Sunday, January 4, 2009

I think that I am coming to accept Beckett's death. I find myself questioning God's choice less and less. Although, it is difficult to accept the alternative isn't that great. I am sure there will still be times when I want to throw something or have a particularly hard day...but right now I am really focusing on just loving him for all that he was and is now. Acceptance does not make the pain go away-it will resurface in a mear second the moment I think of him. I think my acceptance is trusting that he is with God in all the glory-an innocent soul. I trust that there was a purpose for Beckett. I trust that there are lessons that I need turn into positive actions to honor our son. I wish I knew what that is, but I think for now I just need to heal my heart. I need to take things day by day. I need to live in the moments and cherish them rather than be angry about what is missing. If I continue that path it will lead to a sad life. I believe Beckett surrounds us every day and I need to revel in that. Some days it is harder to believe it...it is hard to put on a happy face and face the world, but it seems there is more time between cries or moments of great sadness.

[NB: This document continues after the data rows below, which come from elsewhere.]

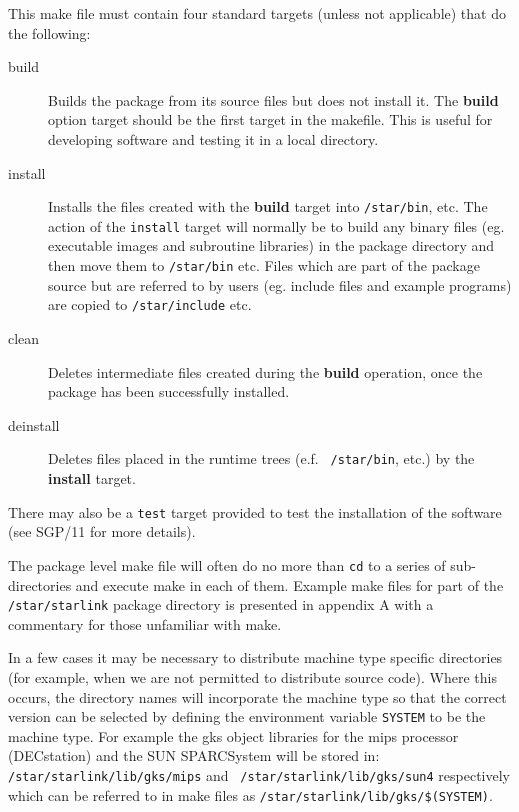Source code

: This make file must contain four standard targets (unless not applicable)
that do the following:
\begin{description}

\item[build] Builds the package from its source files but does not install it.
The {\bf build} option target should be the first target in the makefile.
This is useful for developing software and testing it in a local directory.

\item[install] Installs the files created with the {\bf build} target
into {\tt /star/bin}, etc.
The action of the {\tt install} target will normally be to build any binary
files (eg. executable images and subroutine libraries) in the package directory
and then move them to {\tt /star/bin} etc. Files which are part of the package
source but are referred to by users (eg. include files and example programs) are
copied to {\tt /star/include} etc.

\item[clean] Deletes intermediate files created during the {\bf build}
operation, once the package has been successfully installed.

\item[deinstall] Deletes files placed in the runtime trees (e.f. {\tt
/star/bin}, etc.) by the {\bf install} target.


\end{description}


There may also be a {\tt test} target provided to test the installation of the
software (see SGP/11 for more details).


The package level make file will often do no more than {\tt cd} to a series
of sub-directories and execute make in each of them.
Example make files for part of the {\tt /star/starlink} package
directory is presented in appendix A with a commentary for those unfamiliar
with make.

In a few cases it may be necessary to distribute machine type specific
directories (for example, when we are not permitted to distribute source code).
Where this occurs, the directory names will incorporate the machine type so
that the correct version can be selected by defining the environment variable
{\tt SYSTEM} to be the machine type.
For example the gks object libraries for the
mips processor (DECstation) and the SUN SPARCSystem will be stored in:
{\tt /star\-/starlink\-/lib\-/gks\-/mips} and {\tt
/star\-/starlink\-/lib\-/gks\-/sun4} respectively which can be referred to
in make files as {\tt /star\-/starlink\-/lib\-/gks\-/\$(SYSTEM)}.

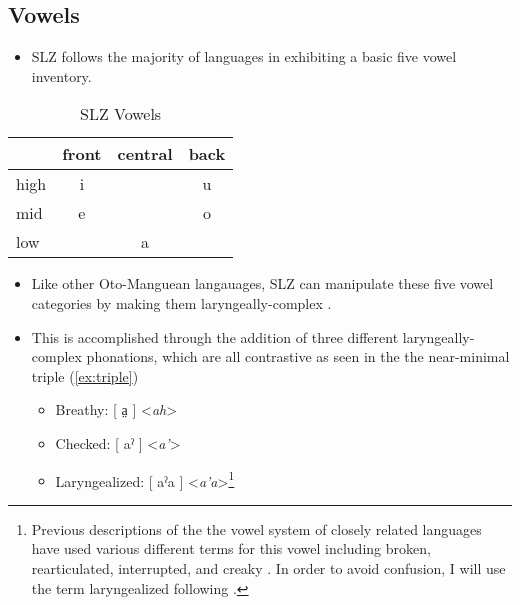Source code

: \documentclass[12pt, letterpaper]{article}
\providecommand{\lsptoprule}{\midrule\toprule}
\providecommand{\lspbottomrule}{\bottomrule\midrule}
\begin{document}
\subsection{Vowels}\label{sec:Vowel}
\begin{itemize}
	\item SLZ follows the majority of languages in exhibiting a basic five vowel inventory.
\end{itemize}

\begin{table}[!h]
\centering
\caption{SLZ Vowels}
\label{tab:vow}
 \begin{tabular}{lccc}
  \lsptoprule
            &  front& central  & back \\
  \midrule
	high   	&  i  &     &   u \\
	mid    	&  e  &   	& 	o \\
	low   	&     &  a 	&	  \\
  \lspbottomrule
 \end{tabular}
\end{table}

\begin{itemize}
	\item Like other Oto-Manguean langauages, SLZ can manipulate these five vowel categories by making them laryngeally-complex \citep{silvermanLaryngealComplexityOtomanguean1997}.

	\item This is accomplished through the addition of three different laryngeally-complex phonations, which are all contrastive as seen in the the near-minimal triple (\ref{ex:triple})
		\begin{itemize}
			\item Breathy: [ a̤ ] <\textit{ah}> 
			\item Checked: [ aˀ ] <\textit{a'}>
			\item Laryngealized: [ aˀa ] <\textit{a'a}>\footnote{Previous descriptions of the the vowel system of closely related languages have used various different terms for this vowel including broken, rearticulated, interrupted, and creaky \citep{longDiccionarioZapotecoSan2005,avelinoAcousticElectroglottographicAnalyses2010,avelinobecerraTopicsYalalagZapotec2004,sonnenscheinDescriptiveGrammarSan2005,adlerAcousticsPhonationTypes2016}. In order to avoid confusion, I will use the term laryngealized following \citet{avelinoAcousticElectroglottographicAnalyses2010}.}
		\end{itemize}
\end{itemize}
\end{document}
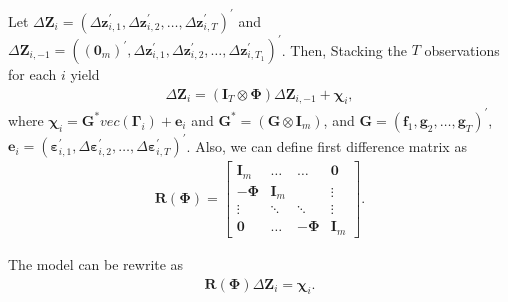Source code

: \documentclass[12pt,a4paper,hyperref]{article}
\begin{document}
Let $\Delta \boldsymbol{Z}_{i}=\left(\Delta \boldsymbol{z}_{i,1}^{'}, \Delta \boldsymbol{z}_{i,2}^{'},\ldots, \Delta \boldsymbol{z}_{i,T}^{'} \right)^{'}$ and $\Delta \boldsymbol{Z}_{i,-1}=\left((\boldsymbol{0}_{m})^{'}, \Delta \boldsymbol{z}_{i,1}^{'}, \Delta \boldsymbol{z}_{i,2}^{'},\ldots, \Delta \boldsymbol{z}_{i,T_1}^{'} \right)^{'}$. Then, Stacking the $T$ observations for each $i$ yield
\begin{align}
\Delta \boldsymbol{Z}_{i}=\left(\boldsymbol{I}_{T}\otimes  \boldsymbol{\Phi} \right)\Delta \boldsymbol{Z}_{i,-1}+\boldsymbol{\chi}_{i},
\end{align}
where
 $\boldsymbol{\chi}_{i}= \boldsymbol{G}^{\ast}  vec \left(\boldsymbol{\Gamma}_{i}\right)+\boldsymbol{e}_{i}$  and  $\boldsymbol{G}^{\ast}=\left(\boldsymbol{G} \otimes \boldsymbol{I}_{m} \right) $, and $\boldsymbol{G}=\left(\boldsymbol{f}_{1}, \boldsymbol{g}_{2},\ldots, \boldsymbol{g}_{T} \right)^{'}$, $\boldsymbol{e}_{i}=\left( \boldsymbol{\varepsilon}_{i,1}^{'}, \Delta \boldsymbol{\varepsilon}_{i,2}^{'},\ldots,\Delta \boldsymbol{\varepsilon}_{i,T}^{'} \right)^{'}$.
Also, we can  define first difference matrix as
\begin{align}
\boldsymbol{R}(\boldsymbol{\Phi})=
\begin{bmatrix}
\boldsymbol{I}_{m} & \ldots             &\ldots & \boldsymbol{0} \\
-\boldsymbol{\Phi} & \boldsymbol{I}_{m} &       &           \vdots     \\
  \vdots        &       \ddots       &  \ddots &       \vdots       \\
    \boldsymbol{0} &   \ldots &    -\boldsymbol{\Phi}    &  \boldsymbol{I}_{m}
\end{bmatrix}.
\end{align}

The model can be rewrite as
\begin{align}
\boldsymbol{R\left( \Phi\right)} \Delta \boldsymbol{Z}_{i}=\boldsymbol{\chi}_{i}. \label{7}
\end{align}
\end{document}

I received a newsletter for parents who have lost a child. There was a section in there that made a lot of sense to me and was comforting. It goes as follows:
Does the pain ever end? No, i don't think the pain ever ends. I don't even think it gets less. But i DO believe that our capacity to absorb, submerge, manage and breathe through the pain expands until it lays over our grief like a comforting quilt. Sometimes we lift the corners and peek underneath and are overwhelmed that the same pain is there, but we learn that gently putting the quilt back down and resting our hands on it lets us know that we are in control of our grief, not the other way around. It takes a long, long time. It takes a lot of very hard work. But we are the ones to make our grief covering quilt and we do it in our own way, on our own time, and in our own pattern. And the quilt growers bigger with time, too, covering all those "new" things we discover bring us grief...like cleaning out our kids bedroom, or finding a diary that was hidden in a drawer, or hearing from our child's best friend years later, saying that he or she still misses and thinks about our kid. May your quilt cover your grief softly today and may you feel its warmth and weight and know that love made every stitch. Written by, Vicki W

I think it is a great analogy.

I get to head our tonight with a couple of girlfriends for supper. We need to catch up on life. I told Holden I was going out with my girl friends and he said "Your girlfriends? What, do you want to kiss them?" He said "Boys don't call their boy friends, boyfriends...why do girls?" I told him I did not kiss my girlfriends, just wanted to reassure him-I don't want rumors spreading at school!